Coledocolitíase e Colangite: Diagnóstico e Diferenciação

Famema/HCFMM - Faculdade de Medicina de Marília (SP) — Prova 2020

Enunciado

Mulher de 41 anos dá entrada na emergência, apresentando icterícia súbita. Traz consigo ultrassonografia de abdome superior mostrando imagens hiperecogênicas com sombras acústicas posteriores no interior da vesícula biliar. A doente está afebril e, no momento, sem queixas. Após um dia de internação, a paciente começou a apresentar Tax. = 39 ºC, associada a calafrios e dor em hipocôndrio direito.As hipóteses diagnósticas mais prováveis, do momento da internação e após esta, estão corretamente descritas, respectivamente, em qual das alternativas?

Alternativas

  1. A) Coledocolitíase e colecistite aguda.
  2. B) Colecistite aguda e coledocolitíase.
  3. C) Colecistite aguda e colangite.
  4. D) Coledocolitíase e colangite.

Pérola Clínica

Icterícia súbita + USG com cálculos na vesícula → Coledocolitíase. Febre + calafrios + dor HD + icterícia → Colangite aguda (Tríade de Charcot).

Resumo-Chave

A icterícia súbita, com ultrassonografia mostrando cálculos na vesícula biliar, sugere inicialmente coledocolitíase (cálculo no ducto biliar comum). O desenvolvimento posterior de febre, calafrios e dor em hipocôndrio direito, associado à icterícia, configura a tríade de Charcot, indicativa de colangite aguda, uma complicação grave da obstrução biliar.

Contexto Educacional

O caso clínico descreve uma progressão clássica de doença biliar. Inicialmente, a paciente apresenta icterícia súbita e ultrassonografia com cálculos na vesícula biliar. A icterícia sugere obstrução do fluxo biliar, e a presença de cálculos na vesícula, nesse contexto, aponta para coledocolitíase, ou seja, a migração de um cálculo da vesícula para o ducto biliar comum, causando a obstrução. Após um dia de internação, o quadro evolui com febre (39 ºC), calafrios e dor em hipocôndrio direito, mantendo a icterícia. Essa combinação de sintomas (febre, dor em hipocôndrio direito e icterícia) é conhecida como a Tríade de Charcot, que é patognomônica de colangite aguda. A colangite é uma infecção bacteriana do trato biliar que ocorre quando há obstrução do fluxo biliar, permitindo a proliferação bacteriana. Se não tratada, pode evoluir para sepse grave (Pentade de Reynolds, que adiciona hipotensão e alteração do estado mental). Portanto, a hipótese diagnóstica inicial, com icterícia e cálculos na vesícula, é coledocolitíase. A evolução para febre, calafrios e dor em hipocôndrio direito, somada à icterícia, estabelece o diagnóstico de colangite aguda. É crucial diferenciar da colecistite aguda, que é a inflamação da vesícula biliar e geralmente não cursa com icterícia proeminente, a menos que haja coledocolitíase associada. O manejo da colangite aguda envolve antibioticoterapia e descompressão biliar urgente, geralmente por CPER.

Perguntas Frequentes

Qual a diferença entre coledocolitíase e colecistite aguda?

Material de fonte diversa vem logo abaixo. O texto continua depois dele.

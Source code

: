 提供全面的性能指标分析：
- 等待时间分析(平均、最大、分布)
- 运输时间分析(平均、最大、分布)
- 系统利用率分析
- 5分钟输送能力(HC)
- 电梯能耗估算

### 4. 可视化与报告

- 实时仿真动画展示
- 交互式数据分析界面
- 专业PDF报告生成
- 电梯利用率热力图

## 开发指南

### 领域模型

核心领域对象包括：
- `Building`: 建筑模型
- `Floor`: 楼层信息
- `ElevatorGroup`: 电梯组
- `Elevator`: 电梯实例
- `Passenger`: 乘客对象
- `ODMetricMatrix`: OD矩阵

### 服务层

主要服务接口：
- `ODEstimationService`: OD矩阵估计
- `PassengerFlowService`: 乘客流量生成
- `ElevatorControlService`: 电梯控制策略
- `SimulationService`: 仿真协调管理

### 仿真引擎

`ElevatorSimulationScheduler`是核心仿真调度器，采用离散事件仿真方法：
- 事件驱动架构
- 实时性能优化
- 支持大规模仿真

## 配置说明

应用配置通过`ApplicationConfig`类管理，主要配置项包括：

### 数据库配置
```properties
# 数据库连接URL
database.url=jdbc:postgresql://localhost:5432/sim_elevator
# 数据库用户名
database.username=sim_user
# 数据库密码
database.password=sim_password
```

A coledocolitíase é a presença de cálculos no ducto biliar comum, podendo causar icterícia obstrutiva. A colecistite aguda é a inflamação da vesícula biliar, geralmente causada por obstrução do ducto cístico por um cálculo, manifestando-se com dor em hipocôndrio direito e febre, mas sem icterícia significativa.

O que é a Tríade de Charcot e o que ela indica?

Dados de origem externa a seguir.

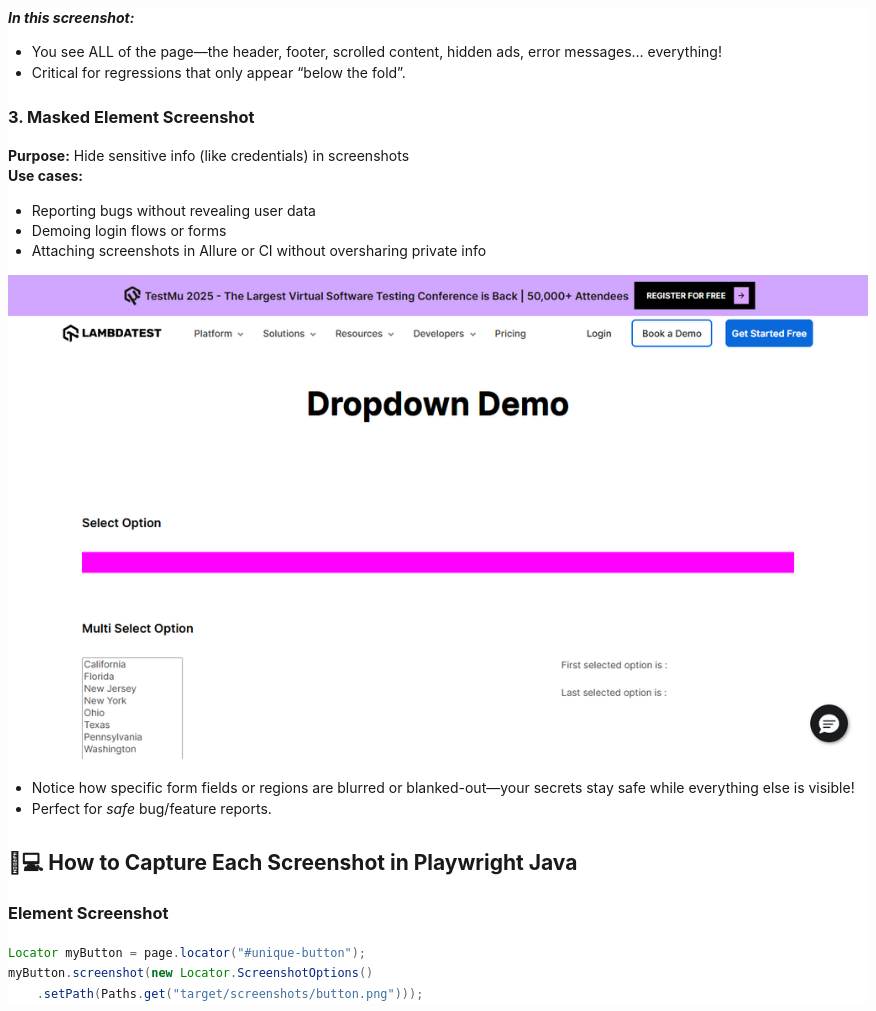 **_In this screenshot:_**
- You see ALL of the page—the header, footer, scrolled content, hidden ads, error messages… everything!
- Critical for regressions that only appear “below the fold”.

### 3. **Masked Element Screenshot**
**Purpose:** Hide sensitive info (like credentials) in screenshots  
**Use cases:**
- Reporting bugs without revealing user data
- Demoing login flows or forms
- Attaching screenshots in Allure or CI without oversharing private info

![Masked Element Screenshot (Sensitive Data Blurred)🕶️](resources/images/Screenshots(MaskElement).png)
- Notice how specific form fields or regions are blurred or blanked-out—your secrets stay safe while everything else is visible!
- Perfect for *safe* bug/feature reports.

## 🧑💻 **How to Capture Each Screenshot in Playwright Java**

### **Element Screenshot**

```java
Locator myButton = page.locator("#unique-button");
myButton.screenshot(new Locator.ScreenshotOptions()
    .setPath(Paths.get("target/screenshots/button.png")));
```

A Tríade de Charcot consiste em dor em hipocôndrio direito, febre com calafrios e icterícia. É um sinal clássico de colangite aguda, uma infecção grave do trato biliar, geralmente secundária à obstrução.

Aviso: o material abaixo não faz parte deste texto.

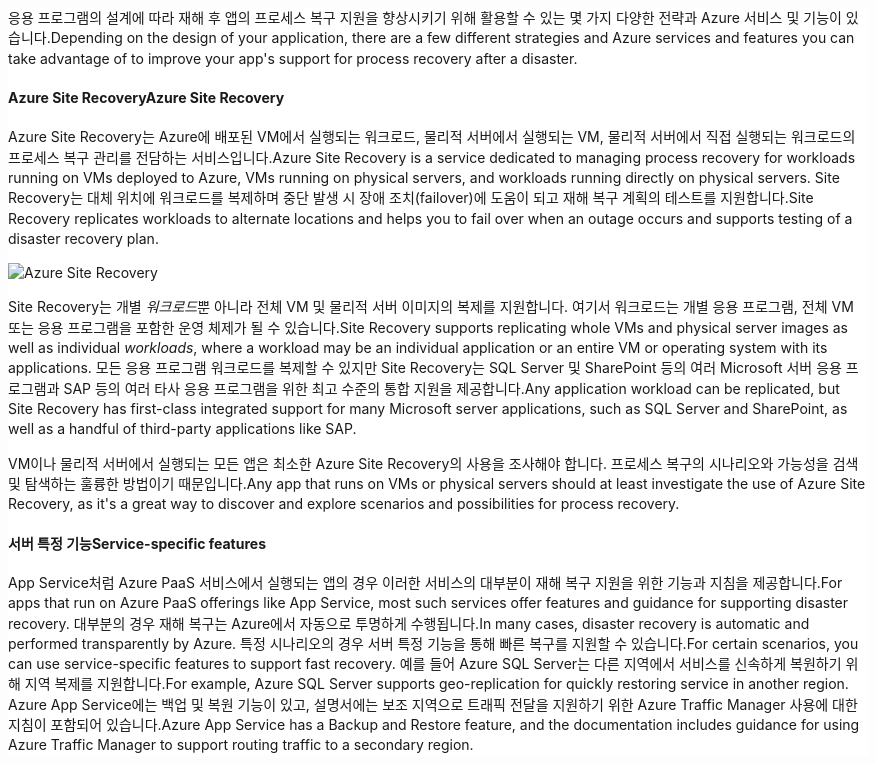 <span data-ttu-id="cad2b-197">응용 프로그램의 설계에 따라 재해 후 앱의 프로세스 복구 지원을 향상시키기 위해 활용할 수 있는 몇 가지 다양한 전략과 Azure 서비스 및 기능이 있습니다.</span><span class="sxs-lookup"><span data-stu-id="cad2b-197">Depending on the design of your application, there are a few different strategies and Azure services and features you can take advantage of to improve your app's support for process recovery after a disaster.</span></span>

#### <a name="azure-site-recovery"></a><span data-ttu-id="cad2b-198">Azure Site Recovery</span><span class="sxs-lookup"><span data-stu-id="cad2b-198">Azure Site Recovery</span></span>

<span data-ttu-id="cad2b-199">Azure Site Recovery는 Azure에 배포된 VM에서 실행되는 워크로드, 물리적 서버에서 실행되는 VM, 물리적 서버에서 직접 실행되는 워크로드의 프로세스 복구 관리를 전담하는 서비스입니다.</span><span class="sxs-lookup"><span data-stu-id="cad2b-199">Azure Site Recovery is a service dedicated to managing process recovery for workloads running on VMs deployed to Azure, VMs running on physical servers, and workloads running directly on physical servers.</span></span> <span data-ttu-id="cad2b-200">Site Recovery는 대체 위치에 워크로드를 복제하며 중단 발생 시 장애 조치(failover)에 도움이 되고 재해 복구 계획의 테스트를 지원합니다.</span><span class="sxs-lookup"><span data-stu-id="cad2b-200">Site Recovery replicates workloads to alternate locations and helps you to fail over when an outage occurs and supports testing of a disaster recovery plan.</span></span>

![Azure Site Recovery](../media-draft/asr.png)

<span data-ttu-id="cad2b-202">Site Recovery는 개별 *워크로드*뿐 아니라 전체 VM 및 물리적 서버 이미지의 복제를 지원합니다. 여기서 워크로드는 개별 응용 프로그램, 전체 VM 또는 응용 프로그램을 포함한 운영 체제가 될 수 있습니다.</span><span class="sxs-lookup"><span data-stu-id="cad2b-202">Site Recovery supports replicating whole VMs and physical server images as well as individual *workloads*, where a workload may be an individual application or an entire VM or operating system with its applications.</span></span> <span data-ttu-id="cad2b-203">모든 응용 프로그램 워크로드를 복제할 수 있지만 Site Recovery는 SQL Server 및 SharePoint 등의 여러 Microsoft 서버 응용 프로그램과 SAP 등의 여러 타사 응용 프로그램을 위한 최고 수준의 통합 지원을 제공합니다.</span><span class="sxs-lookup"><span data-stu-id="cad2b-203">Any application workload can be replicated, but Site Recovery has first-class integrated support for many Microsoft server applications, such as SQL Server and SharePoint, as well as a handful of third-party applications like SAP.</span></span>

<span data-ttu-id="cad2b-204">VM이나 물리적 서버에서 실행되는 모든 앱은 최소한 Azure Site Recovery의 사용을 조사해야 합니다. 프로세스 복구의 시나리오와 가능성을 검색 및 탐색하는 훌륭한 방법이기 때문입니다.</span><span class="sxs-lookup"><span data-stu-id="cad2b-204">Any app that runs on VMs or physical servers should at least investigate the use of Azure Site Recovery, as it's a great way to discover and explore scenarios and possibilities for process recovery.</span></span>

#### <a name="service-specific-features"></a><span data-ttu-id="cad2b-205">서버 특정 기능</span><span class="sxs-lookup"><span data-stu-id="cad2b-205">Service-specific features</span></span>

<span data-ttu-id="cad2b-206">App Service처럼 Azure PaaS 서비스에서 실행되는 앱의 경우 이러한 서비스의 대부분이 재해 복구 지원을 위한 기능과 지침을 제공합니다.</span><span class="sxs-lookup"><span data-stu-id="cad2b-206">For apps that run on Azure PaaS offerings like App Service, most such services offer features and guidance for supporting disaster recovery.</span></span> <span data-ttu-id="cad2b-207">대부분의 경우 재해 복구는 Azure에서 자동으로 투명하게 수행됩니다.</span><span class="sxs-lookup"><span data-stu-id="cad2b-207">In many cases, disaster recovery is automatic and performed transparently by Azure.</span></span> <span data-ttu-id="cad2b-208">특정 시나리오의 경우 서버 특정 기능을 통해 빠른 복구를 지원할 수 있습니다.</span><span class="sxs-lookup"><span data-stu-id="cad2b-208">For certain scenarios, you can use service-specific features to support fast recovery.</span></span> <span data-ttu-id="cad2b-209">예를 들어 Azure SQL Server는 다른 지역에서 서비스를 신속하게 복원하기 위해 지역 복제를 지원합니다.</span><span class="sxs-lookup"><span data-stu-id="cad2b-209">For example, Azure SQL Server supports geo-replication for quickly restoring service in another region.</span></span> <span data-ttu-id="cad2b-210">Azure App Service에는 백업 및 복원 기능이 있고, 설명서에는 보조 지역으로 트래픽 전달을 지원하기 위한 Azure Traffic Manager 사용에 대한 지침이 포함되어 있습니다.</span><span class="sxs-lookup"><span data-stu-id="cad2b-210">Azure App Service has a Backup and Restore feature, and the documentation includes guidance for using Azure Traffic Manager to support routing traffic to a secondary region.</span></span>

Como a ultrassonografia auxilia no diagnóstico de doenças biliares?

A ultrassonografia é o exame inicial para detectar cálculos na vesícula biliar (colelitíase), dilatação das vias biliares (sugerindo obstrução) e sinais de inflamação da vesícula (colecistite). Para coledocolitíase, pode mostrar cálculos no ducto biliar comum, mas sua sensibilidade é limitada, sendo a colangiopancreatografia por ressonância magnética (CPRM) ou colangiopancreatografia endoscópica retrógrada (CPER) mais precisas.